Outro contraponto dos gestores é o de que grande parte dos fundos vem apresentando retornos consistentes e que se mostraram maiores do que high-yield bonds ou títulos investment-grade. Não obstante, mesmo em meio a desconfiança e riscos, o crédito privado seguiu oferendo benefícios de diversificação, ou seja, baixa correlação histórica com ações e bonds.

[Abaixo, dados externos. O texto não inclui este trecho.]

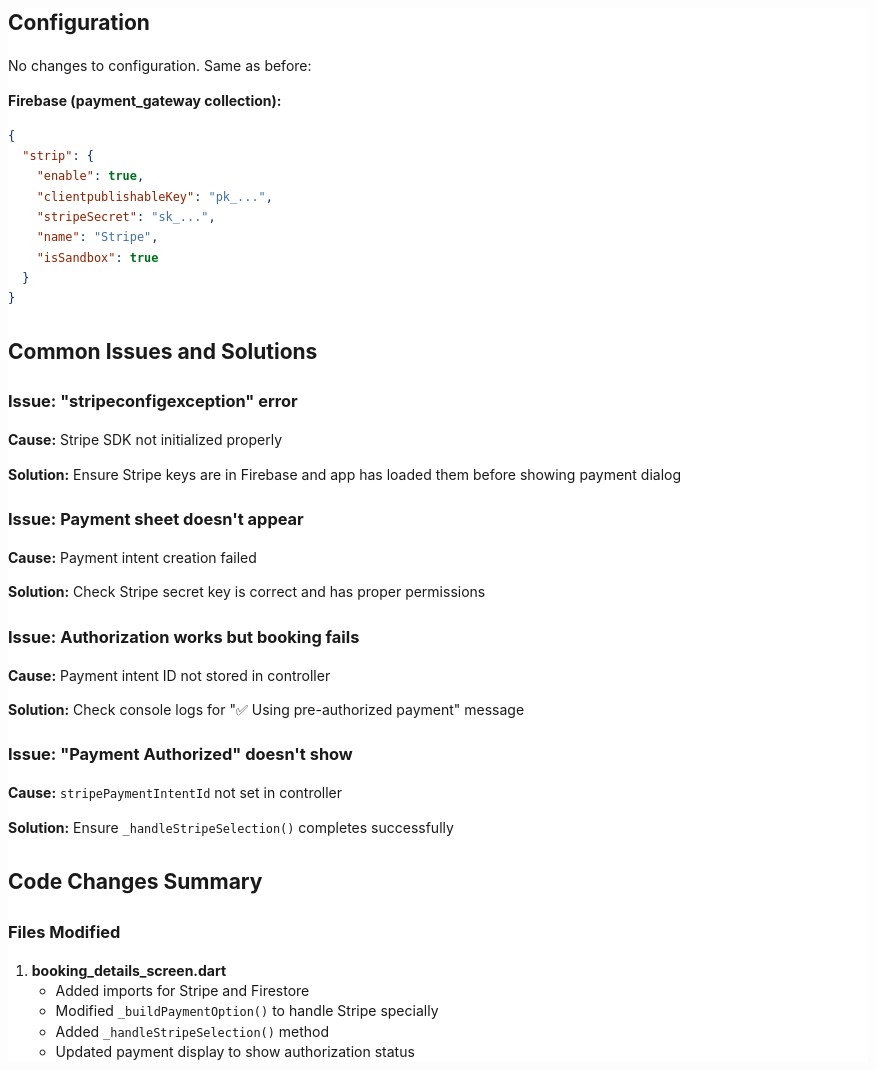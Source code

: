## Configuration

No changes to configuration. Same as before:

**Firebase (payment_gateway collection):**
```json
{
  "strip": {
    "enable": true,
    "clientpublishableKey": "pk_...",
    "stripeSecret": "sk_...",
    "name": "Stripe",
    "isSandbox": true
  }
}
```

## Common Issues and Solutions

### Issue: "stripeconfigexception" error

**Cause:** Stripe SDK not initialized properly

**Solution:** Ensure Stripe keys are in Firebase and app has loaded them before showing payment dialog

### Issue: Payment sheet doesn't appear

**Cause:** Payment intent creation failed

**Solution:** Check Stripe secret key is correct and has proper permissions

### Issue: Authorization works but booking fails

**Cause:** Payment intent ID not stored in controller

**Solution:** Check console logs for "✅ Using pre-authorized payment" message

### Issue: "Payment Authorized" doesn't show

**Cause:** `stripePaymentIntentId` not set in controller

**Solution:** Ensure `_handleStripeSelection()` completes successfully

## Code Changes Summary

### Files Modified

1. **booking_details_screen.dart**
   - Added imports for Stripe and Firestore
   - Modified `_buildPaymentOption()` to handle Stripe specially
   - Added `_handleStripeSelection()` method
   - Updated payment display to show authorization status

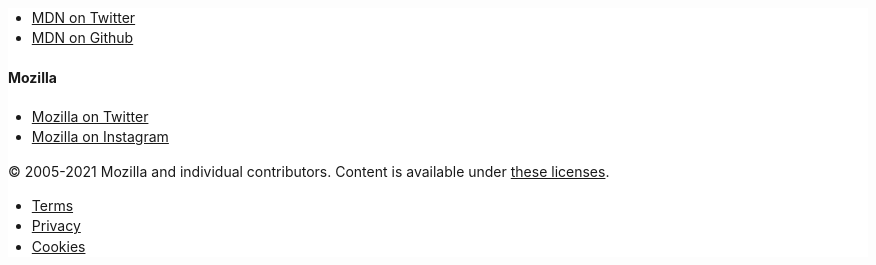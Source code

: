 -   <a href="https://twitter.com/mozdevnet" class="social-icon twitter"><span class="visually-hidden">MDN on Twitter</span></a>
-   <a href="https://github.com/mdn/" class="social-icon github"><span class="visually-hidden">MDN on Github</span></a>

#### Mozilla

-   <a href="https://twitter.com/mozilla" class="social-icon twitter"><span class="visually-hidden">Mozilla on Twitter</span></a>
-   <a href="https://www.instagram.com/mozillagram/" class="social-icon instagram"><span class="visually-hidden">Mozilla on Instagram</span></a>

© 2005-2021 Mozilla and individual contributors. Content is available under [these licenses](https://developer.mozilla.org/docs/MDN/About#Copyrights_and_licenses).

-   [Terms](https://www.mozilla.org/about/legal/terms/mozilla)
-   [Privacy](https://www.mozilla.org/privacy/websites/)
-   [Cookies](https://www.mozilla.org/privacy/websites/#cookies)
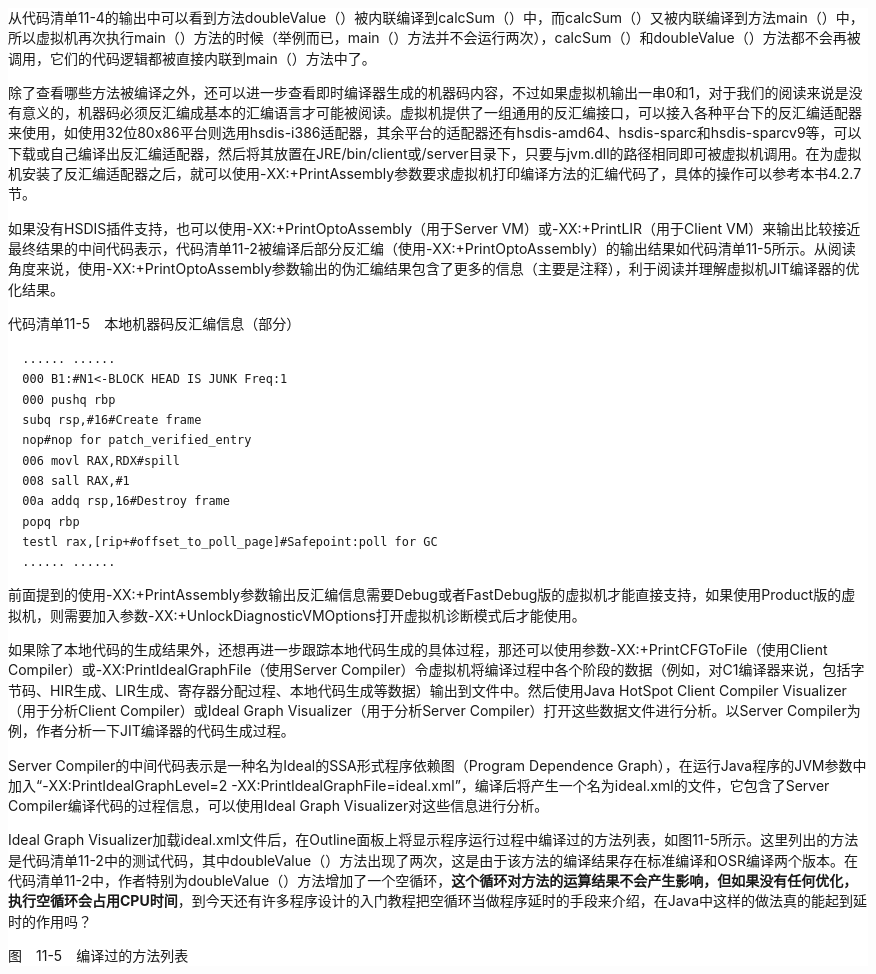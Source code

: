 从代码清单11-4的输出中可以看到方法doubleValue（）被内联编译到calcSum（）中，而calcSum（）又被内联编译到方法main（）中，所以虚拟机再次执行main（）方法的时候（举例而已，main（）方法并不会运行两次），calcSum（）和doubleValue（）方法都不会再被调用，它们的代码逻辑都被直接内联到main（）方法中了。

除了查看哪些方法被编译之外，还可以进一步查看即时编译器生成的机器码内容，不过如果虚拟机输出一串0和1，对于我们的阅读来说是没有意义的，机器码必须反汇编成基本的汇编语言才可能被阅读。虚拟机提供了一组通用的反汇编接口，可以接入各种平台下的反汇编适配器来使用，如使用32位80x86平台则选用hsdis-i386适配器，其余平台的适配器还有hsdis-amd64、hsdis-sparc和hsdis-sparcv9等，可以下载或自己编译出反汇编适配器，然后将其放置在JRE/bin/client或/server目录下，只要与jvm.dll的路径相同即可被虚拟机调用。在为虚拟机安装了反汇编适配器之后，就可以使用-XX:+PrintAssembly参数要求虚拟机打印编译方法的汇编代码了，具体的操作可以参考本书4.2.7节。

如果没有HSDIS插件支持，也可以使用-XX:+PrintOptoAssembly（用于Server VM）或-XX:+PrintLIR（用于Client VM）来输出比较接近最终结果的中间代码表示，代码清单11-2被编译后部分反汇编（使用-XX:+PrintOptoAssembly）的输出结果如代码清单11-5所示。从阅读角度来说，使用-XX:+PrintOptoAssembly参数输出的伪汇编结果包含了更多的信息（主要是注释），利于阅读并理解虚拟机JIT编译器的优化结果。

代码清单11-5　本地机器码反汇编信息（部分）

```
  ...... ......
  000 B1:#N1<-BLOCK HEAD IS JUNK Freq:1
  000 pushq rbp
  subq rsp,#16#Create frame
  nop#nop for patch_verified_entry
  006 movl RAX,RDX#spill
  008 sall RAX,#1
  00a addq rsp,16#Destroy frame
  popq rbp
  testl rax,[rip+#offset_to_poll_page]#Safepoint:poll for GC
  ...... ......
```

前面提到的使用-XX:+PrintAssembly参数输出反汇编信息需要Debug或者FastDebug版的虚拟机才能直接支持，如果使用Product版的虚拟机，则需要加入参数-XX:+UnlockDiagnosticVMOptions打开虚拟机诊断模式后才能使用。

如果除了本地代码的生成结果外，还想再进一步跟踪本地代码生成的具体过程，那还可以使用参数-XX:+PrintCFGToFile（使用Client Compiler）或-XX:PrintIdealGraphFile（使用Server Compiler）令虚拟机将编译过程中各个阶段的数据（例如，对C1编译器来说，包括字节码、HIR生成、LIR生成、寄存器分配过程、本地代码生成等数据）输出到文件中。然后使用Java HotSpot Client Compiler Visualizer（用于分析Client Compiler）或Ideal Graph Visualizer（用于分析Server Compiler）打开这些数据文件进行分析。以Server Compiler为
例，作者分析一下JIT编译器的代码生成过程。

Server Compiler的中间代码表示是一种名为Ideal的SSA形式程序依赖图（Program Dependence Graph），在运行Java程序的JVM参数中加入“-XX:PrintIdealGraphLevel=2 -XX:PrintIdealGraphFile=ideal.xml”，编译后将产生一个名为ideal.xml的文件，它包含了Server Compiler编译代码的过程信息，可以使用Ideal Graph Visualizer对这些信息进行分析。

Ideal Graph Visualizer加载ideal.xml文件后，在Outline面板上将显示程序运行过程中编译过的方法列表，如图11-5所示。这里列出的方法是代码清单11-2中的测试代码，其中doubleValue（）方法出现了两次，这是由于该方法的编译结果存在标准编译和OSR编译两个版本。在代码清单11-2中，作者特别为doubleValue（）方法增加了一个空循环，**这个循环对方法的运算结果不会产生影响，但如果没有任何优化，执行空循环会占用CPU时间**，到今天还有许多程序设计的入门教程把空循环当做程序延时的手段来介绍，在Java中这样的做法真的能起到延时的作用吗？

图　11-5　编译过的方法列表
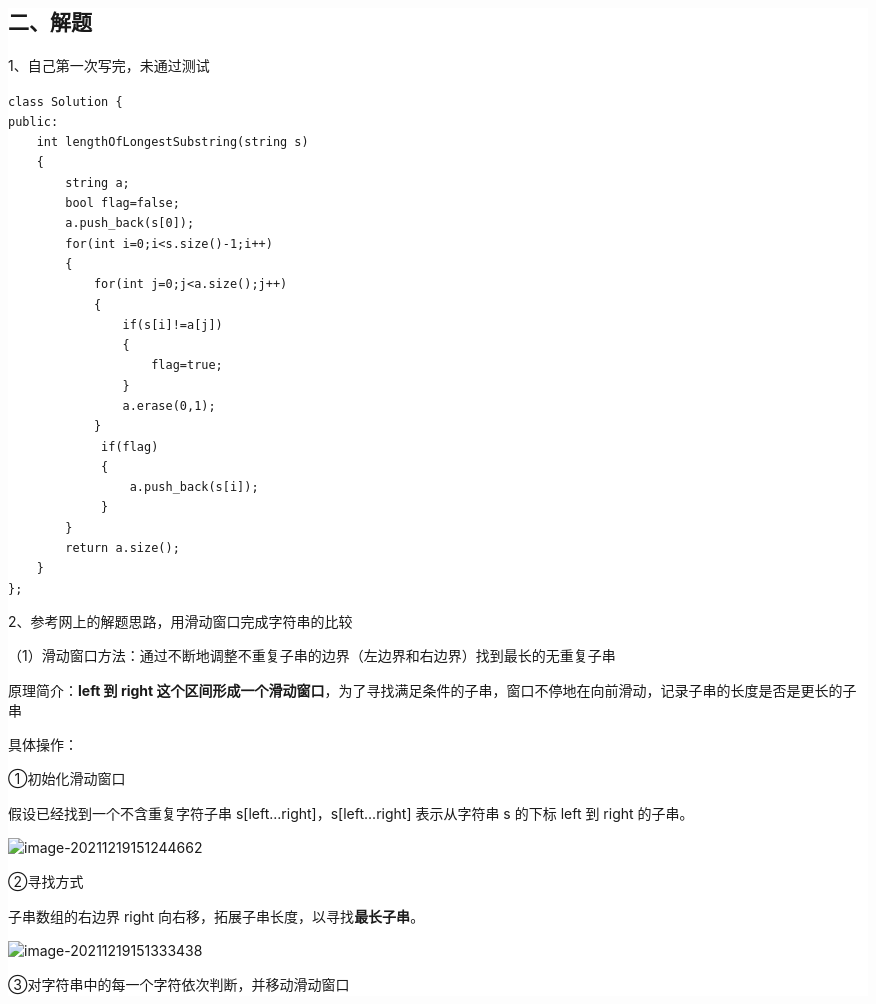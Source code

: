 

## 二、解题

1、自己第一次写完，未通过测试

```
class Solution {
public:
    int lengthOfLongestSubstring(string s) 
    {
        string a;
        bool flag=false;
        a.push_back(s[0]);
        for(int i=0;i<s.size()-1;i++)
        {
            for(int j=0;j<a.size();j++)
            {
                if(s[i]!=a[j])
                {
                    flag=true;
                }
                a.erase(0,1);
            }
             if(flag)
             {
                 a.push_back(s[i]);
             }
        }
        return a.size();
    }
};
```

2、参考网上的解题思路，用滑动窗口完成字符串的比较

（1）滑动窗口方法：通过不断地调整不重复子串的边界（左边界和右边界）找到最长的无重复子串

原理简介：**left 到 right 这个区间形成一个滑动窗口**，为了寻找满足条件的子串，窗口不停地在向前滑动，记录子串的长度是否是更长的子串

具体操作：

①初始化滑动窗口

假设已经找到一个不含重复字符子串 s[left...right]，s[left...right] 表示从字符串 s 的下标 left 到 right 的子串。

![image-20211219151244662](C:\Users\Administrator\AppData\Roaming\Typora\typora-user-images\image-20211219151244662.png)

②寻找方式

子串数组的右边界 right 向右移，拓展子串长度，以寻找**最长子串**。

![image-20211219151333438](C:\Users\Administrator\AppData\Roaming\Typora\typora-user-images\image-20211219151333438.png)

③对字符串中的每一个字符依次判断，并移动滑动窗口
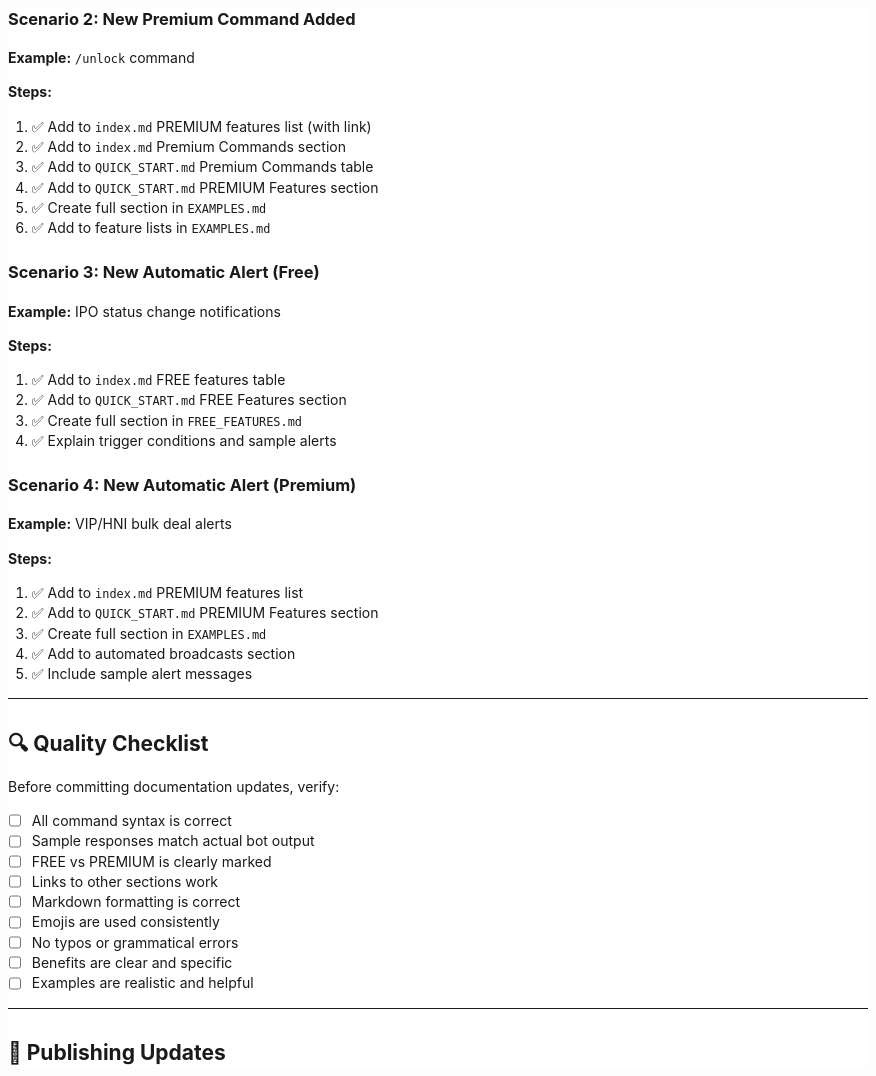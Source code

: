 ### Scenario 2: New Premium Command Added

**Example:** `/unlock` command

**Steps:**
1. ✅ Add to `index.md` PREMIUM features list (with link)
2. ✅ Add to `index.md` Premium Commands section
3. ✅ Add to `QUICK_START.md` Premium Commands table
4. ✅ Add to `QUICK_START.md` PREMIUM Features section
5. ✅ Create full section in `EXAMPLES.md`
6. ✅ Add to feature lists in `EXAMPLES.md`

### Scenario 3: New Automatic Alert (Free)

**Example:** IPO status change notifications

**Steps:**
1. ✅ Add to `index.md` FREE features table
2. ✅ Add to `QUICK_START.md` FREE Features section
3. ✅ Create full section in `FREE_FEATURES.md`
4. ✅ Explain trigger conditions and sample alerts

### Scenario 4: New Automatic Alert (Premium)

**Example:** VIP/HNI bulk deal alerts

**Steps:**
1. ✅ Add to `index.md` PREMIUM features list
2. ✅ Add to `QUICK_START.md` PREMIUM Features section
3. ✅ Create full section in `EXAMPLES.md`
4. ✅ Add to automated broadcasts section
5. ✅ Include sample alert messages

---

## 🔍 Quality Checklist

Before committing documentation updates, verify:

- [ ] All command syntax is correct
- [ ] Sample responses match actual bot output
- [ ] FREE vs PREMIUM is clearly marked
- [ ] Links to other sections work
- [ ] Markdown formatting is correct
- [ ] Emojis are used consistently
- [ ] No typos or grammatical errors
- [ ] Benefits are clear and specific
- [ ] Examples are realistic and helpful

---

## 🚀 Publishing Updates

Não obstante, os novos veículos criados pela classe nos últimos anos permitem que investidores de varejo captem yields elevados e exposição a middle-market americano sem os lock-ups tradicionais – uma vantagem competitiva clara em relação a fundos fechados exclusivos para institucionais.
Parte 4: Conclusão
O crédito privado apresenta tanto pontos positivos robustos – yields atrativos, diversificação, crescimento estrutural impulsionado por substituição bancária e track record de resiliência – quanto riscos reais, principalmente iliquidez, opacidade, potencial de perda em downturn setorial (software/IA) e pressão em spreads em ambiente de juros mais baixos.
Em conclusão, apesar dos receios, não parece haver uma “bolha” sistêmica, e as principais gestoras demonstram solidez: balanços equilibrados, equipes experientes, histórico de baixas perdas em créditos e capacidade de selecionar deals em um mercado mais competitivo.
Por fim, vale a ressalva que, como classe de ativos, o Crédito Privado configura um investimento destinado a um perfil de investidor específico que busque diversificação por meio de classes de investimentos alternativas e que está disposto a abrir mão de uma liquidez imediata. Esse é um ponto fundamental: o investimento nessa classe deve ser aderente ao perfil de risco, mas também de necessidade de liquidez, dado que estamos falando de ativos semilíquidos. É importante que o investidor entenda tanto os riscos e limitações, mas também o potencial dessa classe, dentro de uma alocação sistêmica, estrutural e disciplinada, que permita capturar o prêmio da classe sem comprometer a estabilidade geral do portfólio.